The realization that the transplanted immune system itself played a role in curing cancer came from “an amazing study done at the Hutch,” said June, led by Dr. Paul Weiden with Thomas, Storb and others. It compared the outcomes in leukemia patients whose donors had been identical twins to those whose donors had been regular siblings. Early on, identical twins were considered ideal donors because their immune systems would exactly match that of the patient, thus avoiding graft-vs.-host disease, or GVHD — a serious, often fatal condition in which the newly donated immune system attacks the patient’s body as “foreign.” But in two pivotal studies published in the late 1970s and early 1980s, Weiden and others showed that the patients with non-identical donors who developed GVHD had lower rates of their cancer returning, suggesting a “graft-vs.-leukemia” effect.
“That led to the conclusion that has held up to today that it was basically an immune response — immunotherapy delivered by the transplant — that cured the patients who had [difficult-to-treat] leukemia,” June said. “It was the first human data that the immune system mattered in cancer.”
Much of the research that followed focused on how to get the best graft-vs.-leukemia effect while limiting GVHD. But also from this sprang the idea of taking T cells from the patients themselves instead of from donors and tweaking them to fight cancer — so-called adoptive T cell therapies.
“Studies of the immunology of adoptive T-cell therapy started in cancer mouse models,” said June. “[Drs.] Mac Cheever and Phil Greenberg did those at the Fred Hutch.”
From cancer to HIV and back
After his time at Fred Hutch, June opened his own lab in 1986 at the Naval Medical Research Institute in Bethesda, Maryland. Because the Navy funds research on casualty care and infectious diseases but not cancer, he continued to do basic research on T cells but focused his efforts on HIV.
Tapping his past Hutch research and working with then postdoctoral research fellow, now lab partner Dr. Bruce Levine, he perfected a method for multiplying T cells outside of the body that is widely used today. They infused laboratory-grown T cells back into a small number of patients with late-stage HIV/AIDS whose own T cells had been ravaged by their infections, showing that it could be done safely and that it boosted the patients’ depleted immune function.
He and his lab also collaborated on studies using the HIV virus itself — shorn of its ability to cause disease — as a vector, or tool, to genetically modify T cells so that they would attack HIV-infected cells. He conducted the first human trials using CAR T cells in people with HIV. Again, they showed the approach was safe, feasible and able to improve patients' immune function.
A personal tragedy brought June back to cancer research with a new urgency: In late 1995, his wife, Cindy, was diagnosed with ovarian cancer.
She died in 2001, the year he enrolled his first leukemia patient in a clinical trial testing an experimental adoptive T-cell therapy, similar to the early trial he had done for people with HIV.

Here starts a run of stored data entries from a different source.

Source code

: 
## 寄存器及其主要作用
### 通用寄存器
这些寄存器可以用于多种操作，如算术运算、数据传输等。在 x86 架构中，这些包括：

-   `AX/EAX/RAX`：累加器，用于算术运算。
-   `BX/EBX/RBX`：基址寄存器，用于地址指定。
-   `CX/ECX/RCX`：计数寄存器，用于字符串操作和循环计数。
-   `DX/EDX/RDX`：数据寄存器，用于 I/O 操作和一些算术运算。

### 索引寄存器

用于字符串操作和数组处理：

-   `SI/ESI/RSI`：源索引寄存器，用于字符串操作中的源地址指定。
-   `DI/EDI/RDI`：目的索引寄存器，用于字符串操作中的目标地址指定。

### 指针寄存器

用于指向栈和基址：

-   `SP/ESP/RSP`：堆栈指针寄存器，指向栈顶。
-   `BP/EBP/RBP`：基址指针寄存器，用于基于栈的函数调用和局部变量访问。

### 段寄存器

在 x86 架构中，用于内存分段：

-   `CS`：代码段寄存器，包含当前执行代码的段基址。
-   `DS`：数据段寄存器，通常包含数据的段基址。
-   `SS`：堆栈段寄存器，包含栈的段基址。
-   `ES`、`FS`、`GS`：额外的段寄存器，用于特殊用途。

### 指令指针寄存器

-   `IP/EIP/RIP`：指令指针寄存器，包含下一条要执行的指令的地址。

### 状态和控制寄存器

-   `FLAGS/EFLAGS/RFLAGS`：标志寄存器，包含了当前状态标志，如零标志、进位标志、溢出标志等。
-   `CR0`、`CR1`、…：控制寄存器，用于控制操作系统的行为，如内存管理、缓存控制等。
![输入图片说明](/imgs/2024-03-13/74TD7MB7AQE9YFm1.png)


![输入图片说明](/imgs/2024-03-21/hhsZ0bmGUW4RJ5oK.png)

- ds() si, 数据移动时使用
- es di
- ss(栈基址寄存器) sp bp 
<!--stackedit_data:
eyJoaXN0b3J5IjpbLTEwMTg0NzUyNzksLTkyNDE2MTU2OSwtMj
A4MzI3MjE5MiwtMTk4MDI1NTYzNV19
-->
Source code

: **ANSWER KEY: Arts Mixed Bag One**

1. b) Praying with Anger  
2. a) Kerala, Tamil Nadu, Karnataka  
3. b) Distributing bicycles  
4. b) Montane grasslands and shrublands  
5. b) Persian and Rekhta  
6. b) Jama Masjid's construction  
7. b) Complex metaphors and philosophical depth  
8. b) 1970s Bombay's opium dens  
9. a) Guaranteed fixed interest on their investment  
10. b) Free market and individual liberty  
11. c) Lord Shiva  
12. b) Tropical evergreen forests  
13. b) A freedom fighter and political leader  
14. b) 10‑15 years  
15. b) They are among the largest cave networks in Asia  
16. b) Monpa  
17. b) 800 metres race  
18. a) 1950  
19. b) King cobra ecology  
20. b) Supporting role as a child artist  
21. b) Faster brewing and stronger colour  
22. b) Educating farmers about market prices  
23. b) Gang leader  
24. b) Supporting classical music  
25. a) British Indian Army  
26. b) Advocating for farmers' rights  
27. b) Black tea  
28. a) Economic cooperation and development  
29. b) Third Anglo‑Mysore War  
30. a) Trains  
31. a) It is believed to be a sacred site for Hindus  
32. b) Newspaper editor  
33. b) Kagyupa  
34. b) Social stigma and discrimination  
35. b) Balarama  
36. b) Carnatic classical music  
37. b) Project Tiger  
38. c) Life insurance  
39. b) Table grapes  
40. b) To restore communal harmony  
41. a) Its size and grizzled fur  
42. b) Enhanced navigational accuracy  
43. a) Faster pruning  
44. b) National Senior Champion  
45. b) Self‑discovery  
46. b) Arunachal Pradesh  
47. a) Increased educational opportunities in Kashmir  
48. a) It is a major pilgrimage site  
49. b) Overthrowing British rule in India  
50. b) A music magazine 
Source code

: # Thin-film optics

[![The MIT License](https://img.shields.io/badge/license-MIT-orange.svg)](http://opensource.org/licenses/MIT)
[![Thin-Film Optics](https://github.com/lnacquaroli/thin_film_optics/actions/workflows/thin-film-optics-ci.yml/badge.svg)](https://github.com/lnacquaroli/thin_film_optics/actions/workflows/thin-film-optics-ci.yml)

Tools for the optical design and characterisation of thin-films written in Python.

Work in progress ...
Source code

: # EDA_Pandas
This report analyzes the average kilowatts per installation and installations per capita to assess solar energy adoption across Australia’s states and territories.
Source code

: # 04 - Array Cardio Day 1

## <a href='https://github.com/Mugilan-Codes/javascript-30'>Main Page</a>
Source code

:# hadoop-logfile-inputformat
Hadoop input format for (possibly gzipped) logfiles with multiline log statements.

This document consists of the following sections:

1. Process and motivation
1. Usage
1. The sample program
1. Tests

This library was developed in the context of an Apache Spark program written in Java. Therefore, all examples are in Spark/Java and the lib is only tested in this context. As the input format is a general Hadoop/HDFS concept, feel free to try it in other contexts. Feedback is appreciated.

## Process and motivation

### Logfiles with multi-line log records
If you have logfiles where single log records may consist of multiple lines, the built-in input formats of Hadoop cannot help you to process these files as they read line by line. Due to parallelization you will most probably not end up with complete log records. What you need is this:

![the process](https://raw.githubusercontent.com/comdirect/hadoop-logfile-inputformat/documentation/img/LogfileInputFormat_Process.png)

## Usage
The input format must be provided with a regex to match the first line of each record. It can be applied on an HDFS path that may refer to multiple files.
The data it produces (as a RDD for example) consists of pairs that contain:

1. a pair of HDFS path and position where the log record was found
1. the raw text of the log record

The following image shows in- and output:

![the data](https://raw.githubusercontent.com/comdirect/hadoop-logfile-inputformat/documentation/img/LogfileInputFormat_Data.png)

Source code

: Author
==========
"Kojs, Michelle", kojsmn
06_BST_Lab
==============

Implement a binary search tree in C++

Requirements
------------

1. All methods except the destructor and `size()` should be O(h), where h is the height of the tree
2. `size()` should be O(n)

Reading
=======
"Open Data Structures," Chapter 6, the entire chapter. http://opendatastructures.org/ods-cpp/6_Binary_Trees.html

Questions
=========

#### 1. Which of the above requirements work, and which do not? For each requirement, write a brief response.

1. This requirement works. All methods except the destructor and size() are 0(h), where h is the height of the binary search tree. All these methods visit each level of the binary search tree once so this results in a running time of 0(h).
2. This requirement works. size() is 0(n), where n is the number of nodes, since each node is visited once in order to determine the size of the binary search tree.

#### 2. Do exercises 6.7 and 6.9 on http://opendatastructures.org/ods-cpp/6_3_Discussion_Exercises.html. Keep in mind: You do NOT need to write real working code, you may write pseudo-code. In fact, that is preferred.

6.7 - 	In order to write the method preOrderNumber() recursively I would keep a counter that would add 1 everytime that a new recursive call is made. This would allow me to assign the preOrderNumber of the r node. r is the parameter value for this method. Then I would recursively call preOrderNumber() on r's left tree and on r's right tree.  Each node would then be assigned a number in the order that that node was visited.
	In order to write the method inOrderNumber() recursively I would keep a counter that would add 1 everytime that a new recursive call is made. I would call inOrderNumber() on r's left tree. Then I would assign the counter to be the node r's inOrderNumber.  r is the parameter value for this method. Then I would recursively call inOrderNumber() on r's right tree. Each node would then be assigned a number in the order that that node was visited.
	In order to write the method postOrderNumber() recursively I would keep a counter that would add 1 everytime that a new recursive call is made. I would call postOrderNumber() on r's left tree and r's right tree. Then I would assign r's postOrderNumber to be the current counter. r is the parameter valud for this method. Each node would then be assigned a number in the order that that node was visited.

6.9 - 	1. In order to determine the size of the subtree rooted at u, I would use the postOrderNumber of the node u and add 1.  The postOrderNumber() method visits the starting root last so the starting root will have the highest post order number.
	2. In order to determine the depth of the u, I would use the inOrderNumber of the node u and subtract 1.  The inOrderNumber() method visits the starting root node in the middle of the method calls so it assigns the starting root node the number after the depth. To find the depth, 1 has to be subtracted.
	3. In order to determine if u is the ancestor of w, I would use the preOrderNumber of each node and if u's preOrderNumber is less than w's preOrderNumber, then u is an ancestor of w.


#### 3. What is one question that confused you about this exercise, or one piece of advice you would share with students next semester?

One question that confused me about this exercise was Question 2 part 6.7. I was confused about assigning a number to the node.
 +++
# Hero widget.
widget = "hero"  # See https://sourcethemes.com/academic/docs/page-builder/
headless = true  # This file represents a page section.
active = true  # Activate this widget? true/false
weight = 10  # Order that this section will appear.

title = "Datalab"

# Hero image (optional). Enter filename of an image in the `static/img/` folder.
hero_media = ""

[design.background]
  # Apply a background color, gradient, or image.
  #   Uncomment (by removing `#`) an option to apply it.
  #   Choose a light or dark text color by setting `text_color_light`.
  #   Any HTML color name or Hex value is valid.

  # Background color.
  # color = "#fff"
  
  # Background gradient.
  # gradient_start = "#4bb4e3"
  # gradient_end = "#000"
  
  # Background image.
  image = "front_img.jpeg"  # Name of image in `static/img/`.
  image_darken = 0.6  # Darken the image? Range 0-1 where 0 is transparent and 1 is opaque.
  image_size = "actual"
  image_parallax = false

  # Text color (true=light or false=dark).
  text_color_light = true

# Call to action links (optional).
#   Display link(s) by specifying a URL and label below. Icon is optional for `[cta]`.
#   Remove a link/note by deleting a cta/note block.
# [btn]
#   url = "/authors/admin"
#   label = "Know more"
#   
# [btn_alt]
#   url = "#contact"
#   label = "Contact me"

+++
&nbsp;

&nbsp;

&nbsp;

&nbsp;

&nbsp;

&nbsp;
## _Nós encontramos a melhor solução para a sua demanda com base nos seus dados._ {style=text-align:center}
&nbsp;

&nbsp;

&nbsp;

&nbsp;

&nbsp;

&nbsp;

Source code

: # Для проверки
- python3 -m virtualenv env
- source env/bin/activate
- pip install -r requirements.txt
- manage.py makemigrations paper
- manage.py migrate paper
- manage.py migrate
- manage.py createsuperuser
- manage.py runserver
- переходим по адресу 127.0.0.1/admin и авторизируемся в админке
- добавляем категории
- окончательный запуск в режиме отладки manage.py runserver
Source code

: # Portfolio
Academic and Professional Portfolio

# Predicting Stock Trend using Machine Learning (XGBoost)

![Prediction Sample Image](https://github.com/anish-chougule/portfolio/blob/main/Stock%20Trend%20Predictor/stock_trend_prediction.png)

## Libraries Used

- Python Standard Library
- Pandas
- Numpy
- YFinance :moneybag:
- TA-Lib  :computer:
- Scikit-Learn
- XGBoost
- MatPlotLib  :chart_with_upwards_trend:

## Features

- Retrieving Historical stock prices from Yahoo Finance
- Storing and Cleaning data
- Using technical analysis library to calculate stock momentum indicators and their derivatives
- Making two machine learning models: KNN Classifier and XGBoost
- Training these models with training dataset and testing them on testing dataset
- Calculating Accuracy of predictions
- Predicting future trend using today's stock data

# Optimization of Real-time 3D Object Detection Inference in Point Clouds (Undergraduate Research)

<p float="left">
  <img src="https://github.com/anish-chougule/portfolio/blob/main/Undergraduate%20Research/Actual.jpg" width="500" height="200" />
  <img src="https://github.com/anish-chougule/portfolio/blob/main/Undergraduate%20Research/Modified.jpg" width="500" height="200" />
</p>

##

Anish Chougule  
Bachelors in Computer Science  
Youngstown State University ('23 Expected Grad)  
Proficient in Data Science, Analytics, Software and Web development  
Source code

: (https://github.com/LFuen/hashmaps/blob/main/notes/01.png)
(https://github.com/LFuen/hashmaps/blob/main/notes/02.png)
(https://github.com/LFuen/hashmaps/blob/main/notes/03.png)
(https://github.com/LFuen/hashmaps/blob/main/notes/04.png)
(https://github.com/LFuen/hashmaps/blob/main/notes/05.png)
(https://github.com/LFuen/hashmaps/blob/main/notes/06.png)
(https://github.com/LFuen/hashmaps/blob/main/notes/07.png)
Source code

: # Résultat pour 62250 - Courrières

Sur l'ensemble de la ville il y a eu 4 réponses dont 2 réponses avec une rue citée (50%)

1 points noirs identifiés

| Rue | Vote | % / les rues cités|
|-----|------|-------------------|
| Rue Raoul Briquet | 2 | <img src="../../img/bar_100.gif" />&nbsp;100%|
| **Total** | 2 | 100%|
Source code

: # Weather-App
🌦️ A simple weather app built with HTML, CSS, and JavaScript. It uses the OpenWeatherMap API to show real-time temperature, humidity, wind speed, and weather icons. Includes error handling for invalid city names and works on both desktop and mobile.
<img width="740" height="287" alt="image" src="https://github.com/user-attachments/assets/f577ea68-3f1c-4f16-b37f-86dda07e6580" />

By then, June had retired from the Navy and started his lab at Penn. Although his main focus had become cancer, he continued to draw from his HIV research.
“Being in two camps at one time made a huge, huge impact,” he said. “For me, it was very useful to learn about virology and HIV. If you’re only in one field, you tend to get isolated. But with multidisciplinary interactions, it’s easier to find new steps that haven’t even been thought about rather than incremental steps.”